Saved data entries:
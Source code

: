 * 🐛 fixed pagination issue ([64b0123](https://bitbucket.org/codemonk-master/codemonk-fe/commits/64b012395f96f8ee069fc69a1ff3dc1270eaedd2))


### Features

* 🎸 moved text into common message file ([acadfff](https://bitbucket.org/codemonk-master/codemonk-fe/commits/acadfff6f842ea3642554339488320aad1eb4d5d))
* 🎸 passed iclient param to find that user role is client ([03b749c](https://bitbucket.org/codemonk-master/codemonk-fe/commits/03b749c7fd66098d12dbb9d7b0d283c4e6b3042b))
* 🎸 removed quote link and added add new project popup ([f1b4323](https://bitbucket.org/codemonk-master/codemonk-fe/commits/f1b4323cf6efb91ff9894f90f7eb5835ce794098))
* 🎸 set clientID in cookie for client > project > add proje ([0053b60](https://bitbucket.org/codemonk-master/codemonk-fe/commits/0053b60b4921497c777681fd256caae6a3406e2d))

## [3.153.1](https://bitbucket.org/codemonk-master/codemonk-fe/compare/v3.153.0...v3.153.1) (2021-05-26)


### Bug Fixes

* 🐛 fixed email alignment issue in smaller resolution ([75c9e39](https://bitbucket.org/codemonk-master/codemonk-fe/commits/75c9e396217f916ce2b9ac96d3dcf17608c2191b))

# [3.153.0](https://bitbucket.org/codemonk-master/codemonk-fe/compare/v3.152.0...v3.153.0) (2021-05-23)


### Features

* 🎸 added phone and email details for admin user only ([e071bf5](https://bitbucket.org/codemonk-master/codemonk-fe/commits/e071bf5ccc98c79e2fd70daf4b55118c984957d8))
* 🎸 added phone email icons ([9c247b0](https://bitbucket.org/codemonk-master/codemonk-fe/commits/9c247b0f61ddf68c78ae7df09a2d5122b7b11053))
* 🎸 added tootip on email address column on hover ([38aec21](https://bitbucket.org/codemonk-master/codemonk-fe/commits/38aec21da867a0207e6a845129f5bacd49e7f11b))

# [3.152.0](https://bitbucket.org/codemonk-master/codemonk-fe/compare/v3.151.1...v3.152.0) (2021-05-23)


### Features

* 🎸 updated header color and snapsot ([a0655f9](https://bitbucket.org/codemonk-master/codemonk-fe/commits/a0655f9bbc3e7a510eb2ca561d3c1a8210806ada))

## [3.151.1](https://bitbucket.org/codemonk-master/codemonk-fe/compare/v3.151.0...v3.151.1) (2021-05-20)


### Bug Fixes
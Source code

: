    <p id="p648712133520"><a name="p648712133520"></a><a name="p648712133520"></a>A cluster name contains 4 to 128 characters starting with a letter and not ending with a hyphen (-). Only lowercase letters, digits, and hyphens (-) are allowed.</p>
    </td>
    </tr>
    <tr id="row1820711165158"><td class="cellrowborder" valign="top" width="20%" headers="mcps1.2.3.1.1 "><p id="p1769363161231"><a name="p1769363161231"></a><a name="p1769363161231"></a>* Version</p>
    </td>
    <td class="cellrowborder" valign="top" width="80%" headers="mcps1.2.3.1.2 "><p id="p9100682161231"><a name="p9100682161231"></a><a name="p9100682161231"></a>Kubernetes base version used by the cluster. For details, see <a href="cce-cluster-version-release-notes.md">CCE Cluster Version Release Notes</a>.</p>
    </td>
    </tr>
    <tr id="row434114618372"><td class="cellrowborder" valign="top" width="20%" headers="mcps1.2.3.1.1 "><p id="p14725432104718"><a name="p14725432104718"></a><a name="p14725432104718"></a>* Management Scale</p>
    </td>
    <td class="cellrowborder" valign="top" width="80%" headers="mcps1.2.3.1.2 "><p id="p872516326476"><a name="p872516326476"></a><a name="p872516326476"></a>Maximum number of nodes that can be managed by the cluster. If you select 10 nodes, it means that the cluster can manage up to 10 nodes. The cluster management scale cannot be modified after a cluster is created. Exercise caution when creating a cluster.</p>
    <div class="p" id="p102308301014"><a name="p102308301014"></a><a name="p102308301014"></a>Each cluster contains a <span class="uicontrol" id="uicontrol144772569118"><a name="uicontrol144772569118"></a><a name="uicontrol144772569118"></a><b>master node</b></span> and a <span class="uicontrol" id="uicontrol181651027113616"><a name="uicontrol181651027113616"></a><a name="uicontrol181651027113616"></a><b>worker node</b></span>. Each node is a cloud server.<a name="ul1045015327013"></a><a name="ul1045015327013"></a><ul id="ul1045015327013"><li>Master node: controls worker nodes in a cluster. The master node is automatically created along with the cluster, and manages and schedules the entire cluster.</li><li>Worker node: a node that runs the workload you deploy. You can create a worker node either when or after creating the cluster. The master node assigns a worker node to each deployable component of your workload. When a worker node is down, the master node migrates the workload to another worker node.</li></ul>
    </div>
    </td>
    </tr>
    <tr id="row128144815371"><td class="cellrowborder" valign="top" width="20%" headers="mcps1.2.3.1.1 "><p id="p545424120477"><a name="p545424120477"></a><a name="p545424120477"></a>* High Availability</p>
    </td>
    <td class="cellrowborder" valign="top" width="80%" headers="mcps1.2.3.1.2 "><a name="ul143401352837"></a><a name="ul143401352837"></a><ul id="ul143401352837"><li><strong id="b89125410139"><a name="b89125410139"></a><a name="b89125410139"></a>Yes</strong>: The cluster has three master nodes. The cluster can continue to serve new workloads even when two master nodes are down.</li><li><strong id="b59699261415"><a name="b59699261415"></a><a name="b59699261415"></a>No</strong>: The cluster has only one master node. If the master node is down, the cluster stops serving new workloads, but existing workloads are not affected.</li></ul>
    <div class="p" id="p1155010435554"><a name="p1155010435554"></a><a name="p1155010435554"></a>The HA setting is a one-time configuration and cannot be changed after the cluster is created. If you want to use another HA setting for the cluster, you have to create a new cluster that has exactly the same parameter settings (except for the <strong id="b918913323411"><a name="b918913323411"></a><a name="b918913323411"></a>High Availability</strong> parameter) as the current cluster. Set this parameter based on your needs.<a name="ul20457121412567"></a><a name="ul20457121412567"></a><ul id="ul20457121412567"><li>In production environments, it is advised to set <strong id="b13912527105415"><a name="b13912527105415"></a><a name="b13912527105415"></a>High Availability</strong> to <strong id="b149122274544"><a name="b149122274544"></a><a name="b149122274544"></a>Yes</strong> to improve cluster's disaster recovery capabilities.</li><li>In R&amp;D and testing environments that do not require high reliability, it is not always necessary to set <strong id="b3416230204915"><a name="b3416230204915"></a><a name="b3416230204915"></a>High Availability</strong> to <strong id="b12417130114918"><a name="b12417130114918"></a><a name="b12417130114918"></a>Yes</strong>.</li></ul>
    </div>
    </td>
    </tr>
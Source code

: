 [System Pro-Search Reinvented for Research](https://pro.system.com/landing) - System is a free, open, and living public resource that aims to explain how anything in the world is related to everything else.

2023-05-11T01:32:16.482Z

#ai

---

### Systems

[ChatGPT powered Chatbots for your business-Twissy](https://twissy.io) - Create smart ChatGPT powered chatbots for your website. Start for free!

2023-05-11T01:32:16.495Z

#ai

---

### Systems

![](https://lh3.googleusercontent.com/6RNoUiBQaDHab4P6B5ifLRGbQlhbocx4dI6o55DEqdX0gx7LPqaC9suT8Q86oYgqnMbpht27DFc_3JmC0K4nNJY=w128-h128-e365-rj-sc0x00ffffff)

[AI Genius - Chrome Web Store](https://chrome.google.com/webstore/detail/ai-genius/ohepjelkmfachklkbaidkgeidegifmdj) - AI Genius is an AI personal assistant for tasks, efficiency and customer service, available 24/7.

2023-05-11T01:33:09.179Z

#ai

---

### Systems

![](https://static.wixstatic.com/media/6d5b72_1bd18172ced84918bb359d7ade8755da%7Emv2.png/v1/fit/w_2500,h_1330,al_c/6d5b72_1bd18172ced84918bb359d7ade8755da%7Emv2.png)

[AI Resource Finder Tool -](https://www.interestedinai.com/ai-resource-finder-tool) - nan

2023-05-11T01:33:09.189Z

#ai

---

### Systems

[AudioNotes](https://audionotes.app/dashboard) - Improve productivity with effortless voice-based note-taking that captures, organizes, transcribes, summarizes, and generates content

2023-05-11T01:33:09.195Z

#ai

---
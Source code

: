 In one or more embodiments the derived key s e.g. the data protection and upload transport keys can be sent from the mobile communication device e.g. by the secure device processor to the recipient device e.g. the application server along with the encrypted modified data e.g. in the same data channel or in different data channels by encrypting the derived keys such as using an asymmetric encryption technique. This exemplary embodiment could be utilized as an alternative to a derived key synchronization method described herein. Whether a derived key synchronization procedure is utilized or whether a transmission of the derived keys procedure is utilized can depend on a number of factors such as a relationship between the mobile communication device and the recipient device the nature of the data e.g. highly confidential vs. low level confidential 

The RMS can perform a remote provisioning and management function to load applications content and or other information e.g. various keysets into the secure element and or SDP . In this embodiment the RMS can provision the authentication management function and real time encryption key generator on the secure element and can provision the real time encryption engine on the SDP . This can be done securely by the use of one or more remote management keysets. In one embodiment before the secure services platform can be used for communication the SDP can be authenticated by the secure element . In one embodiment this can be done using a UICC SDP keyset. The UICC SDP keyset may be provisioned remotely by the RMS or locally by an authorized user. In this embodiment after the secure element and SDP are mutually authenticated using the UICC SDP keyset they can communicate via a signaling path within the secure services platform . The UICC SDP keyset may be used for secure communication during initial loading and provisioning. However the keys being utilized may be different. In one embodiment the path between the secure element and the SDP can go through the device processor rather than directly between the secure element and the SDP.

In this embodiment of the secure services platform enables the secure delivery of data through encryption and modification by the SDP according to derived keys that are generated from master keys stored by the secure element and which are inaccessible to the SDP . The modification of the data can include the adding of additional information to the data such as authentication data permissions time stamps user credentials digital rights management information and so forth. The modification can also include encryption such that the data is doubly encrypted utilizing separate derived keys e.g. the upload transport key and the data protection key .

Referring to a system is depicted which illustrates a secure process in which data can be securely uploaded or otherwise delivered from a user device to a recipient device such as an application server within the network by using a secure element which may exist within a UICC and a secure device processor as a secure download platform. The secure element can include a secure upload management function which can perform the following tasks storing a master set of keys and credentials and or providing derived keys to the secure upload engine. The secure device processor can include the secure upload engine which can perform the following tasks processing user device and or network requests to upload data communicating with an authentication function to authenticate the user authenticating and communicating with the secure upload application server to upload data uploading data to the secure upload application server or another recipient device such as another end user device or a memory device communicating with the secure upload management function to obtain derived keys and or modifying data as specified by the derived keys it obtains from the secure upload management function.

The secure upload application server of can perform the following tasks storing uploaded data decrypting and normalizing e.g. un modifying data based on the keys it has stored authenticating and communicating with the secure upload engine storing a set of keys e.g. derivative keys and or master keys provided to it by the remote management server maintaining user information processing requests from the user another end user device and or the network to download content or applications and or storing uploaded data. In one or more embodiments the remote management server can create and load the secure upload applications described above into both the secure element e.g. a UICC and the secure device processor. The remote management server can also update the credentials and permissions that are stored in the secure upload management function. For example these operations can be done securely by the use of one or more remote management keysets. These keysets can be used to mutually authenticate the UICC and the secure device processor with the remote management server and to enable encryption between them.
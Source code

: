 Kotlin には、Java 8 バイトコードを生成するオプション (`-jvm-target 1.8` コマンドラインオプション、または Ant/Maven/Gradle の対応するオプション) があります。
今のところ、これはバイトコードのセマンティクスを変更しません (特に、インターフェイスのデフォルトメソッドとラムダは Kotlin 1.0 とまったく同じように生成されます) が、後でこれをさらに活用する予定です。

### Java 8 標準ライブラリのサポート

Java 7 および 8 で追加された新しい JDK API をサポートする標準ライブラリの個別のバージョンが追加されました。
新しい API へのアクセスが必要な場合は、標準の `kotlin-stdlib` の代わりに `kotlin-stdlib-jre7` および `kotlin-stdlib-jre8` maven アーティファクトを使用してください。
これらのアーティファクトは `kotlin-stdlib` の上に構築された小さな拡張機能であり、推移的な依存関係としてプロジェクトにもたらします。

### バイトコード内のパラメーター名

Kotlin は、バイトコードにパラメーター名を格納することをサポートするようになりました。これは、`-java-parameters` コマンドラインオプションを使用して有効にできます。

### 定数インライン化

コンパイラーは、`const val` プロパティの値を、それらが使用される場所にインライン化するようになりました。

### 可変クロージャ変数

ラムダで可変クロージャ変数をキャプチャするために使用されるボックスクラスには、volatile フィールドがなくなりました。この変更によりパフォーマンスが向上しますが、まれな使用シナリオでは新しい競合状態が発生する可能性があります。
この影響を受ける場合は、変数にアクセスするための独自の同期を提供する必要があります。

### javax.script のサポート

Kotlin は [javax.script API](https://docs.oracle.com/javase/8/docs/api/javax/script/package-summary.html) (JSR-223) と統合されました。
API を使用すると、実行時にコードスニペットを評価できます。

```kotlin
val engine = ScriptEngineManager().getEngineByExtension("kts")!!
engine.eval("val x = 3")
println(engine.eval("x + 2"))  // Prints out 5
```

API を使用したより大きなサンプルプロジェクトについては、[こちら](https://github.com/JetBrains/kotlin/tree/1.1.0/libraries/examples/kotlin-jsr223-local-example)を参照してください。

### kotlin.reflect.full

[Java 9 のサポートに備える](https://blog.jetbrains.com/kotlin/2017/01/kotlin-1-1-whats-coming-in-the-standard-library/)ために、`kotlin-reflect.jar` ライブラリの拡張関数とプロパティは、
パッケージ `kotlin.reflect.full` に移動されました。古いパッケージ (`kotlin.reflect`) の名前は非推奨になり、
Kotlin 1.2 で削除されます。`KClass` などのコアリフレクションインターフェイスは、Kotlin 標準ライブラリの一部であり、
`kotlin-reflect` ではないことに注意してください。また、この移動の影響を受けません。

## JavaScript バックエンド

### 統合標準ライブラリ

● **Directions**
Return every line of the preceding records in which the word "eval" appears.

● **Answer to this exercise**
engine.eval("val x = 3")
println(engine.eval("x + 2"))  // Prints out 5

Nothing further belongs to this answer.